刀 吉岡一文字(無銘)
(よしおかいちもんじ)


Katana:Yoshioka Ichimonji



古刀・備前 鎌倉最末期
第六十四回重要刀剣指定品
探山先生鞘書き有り




刃長:68.3(二尺二寸五分強) 反り:2.3 元幅:2.85
先幅:1.71 元重ね:0.79 先重ね:0.42 穴2




鎬造り、鎬高く庵棟低い、中切っ先。 鍛え、板目に杢目を交えて良く詰み、地沸厚く付き、乱れ映り鮮明に立ち、地鉄概ね精良。 刃文、互の目丁子乱れを主体とし、大房丁子、逆心の刃、小互の目、尖り心の刃を交え、刃縁匂い勝ちに小沸付いて明るく締まり、刃中丁子足繁く入り、随所に金筋、砂流し掛かる。 帽子、乱れ込んで先尖り心に返る。 茎大磨り上げ(表に朱書きの痕跡あるが判読不明)、先切り、鑢切り。 銅に金着せハバキ。 時代最上研磨。 白鞘入り。



【コメント】
 吉岡一文字(無銘)の重要刀剣、腰反り深い凜然たる姿、同派中最も華やかな部類の会心作、鎌倉末葉に於ける備前一文字太刀です。
 一文字派は、鎌倉初期、古備前派に次いで現れた備前鍛冶の流派で、以降南北朝期掛けて福岡、吉岡、片山、岩戸一文字らが活躍しました。
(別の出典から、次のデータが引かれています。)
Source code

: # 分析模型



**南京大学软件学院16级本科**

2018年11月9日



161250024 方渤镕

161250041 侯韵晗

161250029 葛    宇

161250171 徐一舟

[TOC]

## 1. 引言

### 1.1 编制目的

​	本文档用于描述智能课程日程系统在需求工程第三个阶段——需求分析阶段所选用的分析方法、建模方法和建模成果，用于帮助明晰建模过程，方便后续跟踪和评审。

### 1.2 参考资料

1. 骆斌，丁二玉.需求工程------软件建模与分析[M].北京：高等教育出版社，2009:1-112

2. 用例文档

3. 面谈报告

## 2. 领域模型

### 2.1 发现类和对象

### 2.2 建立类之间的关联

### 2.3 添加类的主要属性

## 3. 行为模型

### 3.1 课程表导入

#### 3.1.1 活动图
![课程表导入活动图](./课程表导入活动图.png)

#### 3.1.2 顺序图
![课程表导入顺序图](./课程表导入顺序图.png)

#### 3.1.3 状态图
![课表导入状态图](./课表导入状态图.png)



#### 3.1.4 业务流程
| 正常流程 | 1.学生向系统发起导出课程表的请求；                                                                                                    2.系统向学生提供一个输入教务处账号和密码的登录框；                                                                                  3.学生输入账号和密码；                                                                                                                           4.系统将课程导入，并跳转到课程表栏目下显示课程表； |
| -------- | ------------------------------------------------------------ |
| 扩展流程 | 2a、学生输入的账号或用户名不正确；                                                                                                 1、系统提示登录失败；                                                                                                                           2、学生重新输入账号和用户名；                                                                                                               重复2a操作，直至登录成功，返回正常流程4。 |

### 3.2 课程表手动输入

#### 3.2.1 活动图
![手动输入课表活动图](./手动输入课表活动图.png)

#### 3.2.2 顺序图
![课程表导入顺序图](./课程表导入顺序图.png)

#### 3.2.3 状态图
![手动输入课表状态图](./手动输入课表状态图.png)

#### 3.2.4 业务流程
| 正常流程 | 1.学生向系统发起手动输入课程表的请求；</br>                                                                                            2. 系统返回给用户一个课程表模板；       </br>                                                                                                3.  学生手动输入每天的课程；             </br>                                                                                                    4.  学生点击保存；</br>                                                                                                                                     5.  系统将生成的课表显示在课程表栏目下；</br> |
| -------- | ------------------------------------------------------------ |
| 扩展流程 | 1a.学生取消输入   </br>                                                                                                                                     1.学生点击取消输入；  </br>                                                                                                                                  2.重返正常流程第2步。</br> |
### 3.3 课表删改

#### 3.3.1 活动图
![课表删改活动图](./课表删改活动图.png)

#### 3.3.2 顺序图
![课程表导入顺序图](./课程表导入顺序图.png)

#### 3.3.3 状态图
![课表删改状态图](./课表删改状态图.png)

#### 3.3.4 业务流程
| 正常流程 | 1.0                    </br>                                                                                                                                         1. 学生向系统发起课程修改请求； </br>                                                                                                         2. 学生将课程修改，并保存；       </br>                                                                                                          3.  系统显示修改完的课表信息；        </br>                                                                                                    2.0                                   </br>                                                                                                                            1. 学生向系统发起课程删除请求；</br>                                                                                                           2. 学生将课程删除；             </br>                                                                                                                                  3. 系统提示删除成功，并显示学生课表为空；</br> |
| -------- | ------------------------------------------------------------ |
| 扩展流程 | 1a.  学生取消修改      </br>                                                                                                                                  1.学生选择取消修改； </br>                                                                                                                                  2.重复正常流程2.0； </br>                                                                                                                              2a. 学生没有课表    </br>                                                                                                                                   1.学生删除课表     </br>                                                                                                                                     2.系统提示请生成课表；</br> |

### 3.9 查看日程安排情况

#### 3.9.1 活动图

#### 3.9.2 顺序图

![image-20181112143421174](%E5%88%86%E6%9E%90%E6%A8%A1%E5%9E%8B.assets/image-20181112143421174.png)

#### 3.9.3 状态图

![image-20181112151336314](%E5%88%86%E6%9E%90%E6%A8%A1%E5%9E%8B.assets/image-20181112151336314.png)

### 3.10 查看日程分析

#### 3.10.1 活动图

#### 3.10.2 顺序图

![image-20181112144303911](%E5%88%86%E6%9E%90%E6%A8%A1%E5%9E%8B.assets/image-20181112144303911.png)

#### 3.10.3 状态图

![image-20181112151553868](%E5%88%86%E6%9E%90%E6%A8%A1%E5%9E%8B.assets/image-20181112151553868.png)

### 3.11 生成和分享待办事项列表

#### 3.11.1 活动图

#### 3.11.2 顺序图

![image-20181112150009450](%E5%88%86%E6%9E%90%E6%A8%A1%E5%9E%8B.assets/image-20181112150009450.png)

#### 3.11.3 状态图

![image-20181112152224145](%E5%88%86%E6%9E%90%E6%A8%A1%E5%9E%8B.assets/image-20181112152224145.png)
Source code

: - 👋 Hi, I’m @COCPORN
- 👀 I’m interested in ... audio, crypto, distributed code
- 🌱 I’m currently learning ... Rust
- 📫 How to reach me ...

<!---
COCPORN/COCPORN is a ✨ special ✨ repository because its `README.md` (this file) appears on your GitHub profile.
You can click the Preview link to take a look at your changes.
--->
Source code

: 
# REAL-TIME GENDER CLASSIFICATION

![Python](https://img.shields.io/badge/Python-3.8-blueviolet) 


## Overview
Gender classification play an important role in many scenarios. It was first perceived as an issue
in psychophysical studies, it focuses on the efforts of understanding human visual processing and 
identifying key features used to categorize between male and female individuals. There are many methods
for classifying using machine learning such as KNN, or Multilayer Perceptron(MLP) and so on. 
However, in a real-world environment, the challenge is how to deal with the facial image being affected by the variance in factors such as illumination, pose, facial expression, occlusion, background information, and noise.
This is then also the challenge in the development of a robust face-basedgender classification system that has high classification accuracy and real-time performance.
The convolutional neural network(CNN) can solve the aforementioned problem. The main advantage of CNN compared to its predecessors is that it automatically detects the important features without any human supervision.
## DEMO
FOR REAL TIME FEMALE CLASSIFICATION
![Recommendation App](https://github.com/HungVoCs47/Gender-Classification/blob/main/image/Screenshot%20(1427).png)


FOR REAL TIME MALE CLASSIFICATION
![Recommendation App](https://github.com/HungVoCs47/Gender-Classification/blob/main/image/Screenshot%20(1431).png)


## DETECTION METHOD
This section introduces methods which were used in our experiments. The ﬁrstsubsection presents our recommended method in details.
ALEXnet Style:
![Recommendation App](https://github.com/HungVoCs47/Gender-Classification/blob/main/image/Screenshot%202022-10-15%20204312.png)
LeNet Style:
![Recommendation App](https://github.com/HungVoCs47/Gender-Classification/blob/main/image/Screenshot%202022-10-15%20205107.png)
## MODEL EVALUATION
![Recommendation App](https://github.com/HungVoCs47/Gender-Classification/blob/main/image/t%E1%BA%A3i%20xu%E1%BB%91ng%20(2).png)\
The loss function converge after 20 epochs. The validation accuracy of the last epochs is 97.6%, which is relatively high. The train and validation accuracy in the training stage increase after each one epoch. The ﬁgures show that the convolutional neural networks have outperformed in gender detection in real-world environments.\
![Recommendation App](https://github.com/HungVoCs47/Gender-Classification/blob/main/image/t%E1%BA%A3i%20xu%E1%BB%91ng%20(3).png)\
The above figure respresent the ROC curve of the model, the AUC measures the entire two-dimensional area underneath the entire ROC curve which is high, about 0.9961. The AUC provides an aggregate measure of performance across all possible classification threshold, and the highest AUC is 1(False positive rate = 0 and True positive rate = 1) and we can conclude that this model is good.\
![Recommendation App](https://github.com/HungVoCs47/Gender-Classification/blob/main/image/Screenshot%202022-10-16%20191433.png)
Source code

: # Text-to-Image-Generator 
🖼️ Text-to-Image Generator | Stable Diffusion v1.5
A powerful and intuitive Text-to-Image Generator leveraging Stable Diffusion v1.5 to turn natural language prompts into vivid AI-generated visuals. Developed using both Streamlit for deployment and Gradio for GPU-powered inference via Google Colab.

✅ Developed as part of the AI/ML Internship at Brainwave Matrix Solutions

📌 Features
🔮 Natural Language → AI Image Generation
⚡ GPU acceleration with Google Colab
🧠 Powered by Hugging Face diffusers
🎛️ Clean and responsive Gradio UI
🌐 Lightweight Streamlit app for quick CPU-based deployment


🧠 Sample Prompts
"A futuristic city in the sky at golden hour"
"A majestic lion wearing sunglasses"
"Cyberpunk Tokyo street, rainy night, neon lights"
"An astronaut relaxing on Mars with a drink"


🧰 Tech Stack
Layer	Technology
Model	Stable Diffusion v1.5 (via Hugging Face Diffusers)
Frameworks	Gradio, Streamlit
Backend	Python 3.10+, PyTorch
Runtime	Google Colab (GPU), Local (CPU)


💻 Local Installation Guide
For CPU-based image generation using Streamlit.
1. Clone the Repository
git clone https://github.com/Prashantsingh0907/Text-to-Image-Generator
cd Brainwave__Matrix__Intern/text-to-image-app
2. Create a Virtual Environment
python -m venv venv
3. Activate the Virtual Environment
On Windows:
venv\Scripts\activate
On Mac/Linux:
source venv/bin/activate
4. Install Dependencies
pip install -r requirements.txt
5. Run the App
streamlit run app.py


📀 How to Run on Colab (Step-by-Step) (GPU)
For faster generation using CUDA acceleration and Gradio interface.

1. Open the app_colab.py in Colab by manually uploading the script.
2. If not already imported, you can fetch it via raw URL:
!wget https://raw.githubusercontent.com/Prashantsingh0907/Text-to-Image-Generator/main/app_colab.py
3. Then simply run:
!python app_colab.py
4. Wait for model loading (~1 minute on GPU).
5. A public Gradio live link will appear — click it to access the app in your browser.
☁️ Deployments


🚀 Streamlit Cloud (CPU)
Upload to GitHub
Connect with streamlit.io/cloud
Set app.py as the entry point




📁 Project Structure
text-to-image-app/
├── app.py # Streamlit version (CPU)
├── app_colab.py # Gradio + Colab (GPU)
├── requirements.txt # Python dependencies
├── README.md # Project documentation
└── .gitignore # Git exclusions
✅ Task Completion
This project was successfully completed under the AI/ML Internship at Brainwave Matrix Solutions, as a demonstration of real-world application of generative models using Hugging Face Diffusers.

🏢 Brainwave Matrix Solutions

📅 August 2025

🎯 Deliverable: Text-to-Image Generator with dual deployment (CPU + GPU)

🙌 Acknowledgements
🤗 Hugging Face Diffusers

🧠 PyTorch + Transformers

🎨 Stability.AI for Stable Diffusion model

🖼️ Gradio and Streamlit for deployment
これらが一文字と呼ばれる由来は、茎に『一』と切ることに因りますが、『一』とだけ切るもの、『一』の下に個銘を切るもの、個銘のみの場合もあります。
 中でも吉岡一文字派は、吉井川左岸に位置する吉岡庄(現岡山市東区瀬戸町万富付近)にて鍛刀したため、この呼び名があります。同派代表工には、助光、助義、助吉、助次、助秀などがおり、一派皆『助』の字を通字とする刀工が多く見られますが、在銘品は僅少です。
 また同派鍛冶には、前述したように『一』の下に個銘を切る作も多く見られますが、極稀に『一』に年紀のみ添えた作もあります。
 同派の作風は、国宝指定の助光の生ぶ在銘太刀のように、福岡一文字を思わせる大模様で華やかな丁子乱れもありますが、多くはそこまで大模様とはならず、乱れの中に互の目が目立ち、焼きの高低が少なく、やや小模様な丁子刃を主体とするのが通例となります。重要美術品指定の助義の短刀など、直刃に足の入る穏やかな作もあります。
 本作は平成三十年、第六十四回の重要刀剣指定品、鎌倉最末期、同派最盛期に於ける華やかな会心作です。
 寸法二尺二寸五分強、腰反り深く付いた凜然たる太刀姿は、当時の姿をほぼ留めており、茎表には朱書きによる極めの痕跡がありますが、現在は判読不明となっています。
 板目に杢目を交えて良く詰んだ精良な地鉄は、乱れ映り鮮明に立ち、互の目丁子乱れを主体とした焼き刃は、大房丁子、逆心の刃、小互の目、尖り心の刃を交え、刃縁匂い勝ちに小沸付いて明るく締まり、刃中丁子足繁く入り、随所に金筋、砂流し掛かっています。
 鎌倉末葉の在銘太刀でありながら地刃健全、図譜にも『吉岡一文字の特色が示されており、同派中華やかな刃文を披露し、地鉄の映りと相俟って実に見事な一口である。』とあります。
 一文字の『一』とは刀への最上級の贈り名、正に文字通り『天下一』、『最強』、『無敵』を表しています。
 吉岡一文字の最盛期に於ける代表作となる名品、素晴らしい一文字丁子をご堪能下さい。